- REQUIREMENT -
Every record must be copied exactly. Leave nothing out.

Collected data
Segment Open

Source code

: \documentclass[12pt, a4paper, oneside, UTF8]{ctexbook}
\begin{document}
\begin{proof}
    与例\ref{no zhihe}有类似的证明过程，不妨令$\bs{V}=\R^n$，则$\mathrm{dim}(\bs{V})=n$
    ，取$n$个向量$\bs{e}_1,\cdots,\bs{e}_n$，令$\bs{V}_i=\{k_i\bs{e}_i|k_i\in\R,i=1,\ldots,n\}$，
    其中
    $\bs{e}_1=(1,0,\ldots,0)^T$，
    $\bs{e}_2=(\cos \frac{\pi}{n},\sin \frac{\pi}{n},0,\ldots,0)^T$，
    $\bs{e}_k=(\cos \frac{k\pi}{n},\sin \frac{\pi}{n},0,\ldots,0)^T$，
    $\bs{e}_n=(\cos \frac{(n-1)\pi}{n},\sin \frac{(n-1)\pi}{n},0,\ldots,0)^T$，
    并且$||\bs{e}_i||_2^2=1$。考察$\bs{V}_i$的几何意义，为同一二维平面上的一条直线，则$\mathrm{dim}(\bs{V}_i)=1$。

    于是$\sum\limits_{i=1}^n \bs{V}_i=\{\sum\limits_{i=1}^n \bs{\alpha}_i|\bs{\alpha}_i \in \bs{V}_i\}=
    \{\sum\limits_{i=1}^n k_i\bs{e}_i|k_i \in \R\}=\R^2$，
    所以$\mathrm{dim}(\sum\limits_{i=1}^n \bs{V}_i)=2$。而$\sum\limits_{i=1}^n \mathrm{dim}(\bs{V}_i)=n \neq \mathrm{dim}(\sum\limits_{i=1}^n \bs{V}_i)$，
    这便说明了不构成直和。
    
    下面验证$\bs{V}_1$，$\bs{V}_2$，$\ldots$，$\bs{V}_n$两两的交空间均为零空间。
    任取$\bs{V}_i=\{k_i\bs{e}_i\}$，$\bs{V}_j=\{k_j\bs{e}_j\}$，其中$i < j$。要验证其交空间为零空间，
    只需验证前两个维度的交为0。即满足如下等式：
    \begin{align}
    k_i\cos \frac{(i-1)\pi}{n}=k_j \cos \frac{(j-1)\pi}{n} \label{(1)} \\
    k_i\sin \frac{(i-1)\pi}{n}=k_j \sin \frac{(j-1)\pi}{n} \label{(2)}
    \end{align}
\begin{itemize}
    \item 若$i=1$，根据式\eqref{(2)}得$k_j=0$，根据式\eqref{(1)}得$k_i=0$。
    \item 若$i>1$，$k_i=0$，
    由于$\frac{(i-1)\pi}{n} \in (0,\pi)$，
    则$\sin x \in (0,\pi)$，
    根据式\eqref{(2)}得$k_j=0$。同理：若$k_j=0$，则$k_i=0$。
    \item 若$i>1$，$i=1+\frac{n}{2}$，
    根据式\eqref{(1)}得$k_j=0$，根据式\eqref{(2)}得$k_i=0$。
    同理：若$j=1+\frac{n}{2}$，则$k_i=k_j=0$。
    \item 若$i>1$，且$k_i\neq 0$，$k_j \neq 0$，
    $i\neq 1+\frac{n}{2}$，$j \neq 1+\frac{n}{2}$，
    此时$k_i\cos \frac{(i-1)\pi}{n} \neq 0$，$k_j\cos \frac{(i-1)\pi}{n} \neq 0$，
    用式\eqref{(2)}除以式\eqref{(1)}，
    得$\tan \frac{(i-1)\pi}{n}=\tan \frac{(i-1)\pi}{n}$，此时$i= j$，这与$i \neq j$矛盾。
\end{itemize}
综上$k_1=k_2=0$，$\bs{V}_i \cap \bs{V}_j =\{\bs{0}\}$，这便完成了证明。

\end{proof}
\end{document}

Segment Closed

- EXERCISE RESULT -
Source code

: \documentclass[12pt, a4paper, oneside, UTF8]{ctexbook}
\begin{document}
\begin{proof}
    与例\ref{no zhihe}有类似的证明过程，不妨令$\bs{V}=\R^n$，则$\mathrm{dim}(\bs{V})=n$
    ，取$n$个向量$\bs{e}_1,\cdots,\bs{e}_n$，令$\bs{V}_i=\{k_i\bs{e}_i|k_i\in\R,i=1,\ldots,n\}$，
    其中
    $\bs{e}_1=(1,0,\ldots,0)^T$，
    $\bs{e}_2=(\cos \frac{\pi}{n},\sin \frac{\pi}{n},0,\ldots,0)^T$，
    $\bs{e}_k=(\cos \frac{k\pi}{n},\sin \frac{\pi}{n},0,\ldots,0)^T$，
    $\bs{e}_n=(\cos \frac{(n-1)\pi}{n},\sin \frac{(n-1)\pi}{n},0,\ldots,0)^T$，
    并且$||\bs{e}_i||_2^2=1$。考察$\bs{V}_i$的几何意义，为同一二维平面上的一条直线，则$\mathrm{dim}(\bs{V}_i)=1$。

    于是$\sum\limits_{i=1}^n \bs{V}_i=\{\sum\limits_{i=1}^n \bs{\alpha}_i|\bs{\alpha}_i \in \bs{V}_i\}=
    \{\sum\limits_{i=1}^n k_i\bs{e}_i|k_i \in \R\}=\R^2$，
    所以$\mathrm{dim}(\sum\limits_{i=1}^n \bs{V}_i)=2$。而$\sum\limits_{i=1}^n \mathrm{dim}(\bs{V}_i)=n \neq \mathrm{dim}(\sum\limits_{i=1}^n \bs{V}_i)$，
    这便说明了不构成直和。
    
    下面验证$\bs{V}_1$，$\bs{V}_2$，$\ldots$，$\bs{V}_n$两两的交空间均为零空间。
    任取$\bs{V}_i=\{k_i\bs{e}_i\}$，$\bs{V}_j=\{k_j\bs{e}_j\}$，其中$i < j$。要验证其交空间为零空间，
    只需验证前两个维度的交为0。即满足如下等式：
    \begin{align}
    k_i\cos \frac{(i-1)\pi}{n}=k_j \cos \frac{(j-1)\pi}{n} \label{(1)} \\
    k_i\sin \frac{(i-1)\pi}{n}=k_j \sin \frac{(j-1)\pi}{n} \label{(2)}
    \end{align}
\begin{itemize}
    \item 若$i=1$，根据式\eqref{(2)}得$k_j=0$，根据式\eqref{(1)}得$k_i=0$。
    \item 若$i>1$，$k_i=0$，
    由于$\frac{(i-1)\pi}{n} \in (0,\pi)$，
    则$\sin x \in (0,\pi)$，
    根据式\eqref{(2)}得$k_j=0$。同理：若$k_j=0$，则$k_i=0$。
    \item 若$i>1$，$i=1+\frac{n}{2}$，
    根据式\eqref{(1)}得$k_j=0$，根据式\eqref{(2)}得$k_i=0$。
    同理：若$j=1+\frac{n}{2}$，则$k_i=k_j=0$。
    \item 若$i>1$，且$k_i\neq 0$，$k_j \neq 0$，
    $i\neq 1+\frac{n}{2}$，$j \neq 1+\frac{n}{2}$，
    此时$k_i\cos \frac{(i-1)\pi}{n} \neq 0$，$k_j\cos \frac{(i-1)\pi}{n} \neq 0$，
    用式\eqref{(2)}除以式\eqref{(1)}，
    得$\tan \frac{(i-1)\pi}{n}=\tan \frac{(i-1)\pi}{n}$，此时$i= j$，这与$i \neq j$矛盾。
\end{itemize}
综上$k_1=k_2=0$，$\bs{V}_i \cap \bs{V}_j =\{\bs{0}\}$，这便完成了证明。

\end{proof}
\end{document}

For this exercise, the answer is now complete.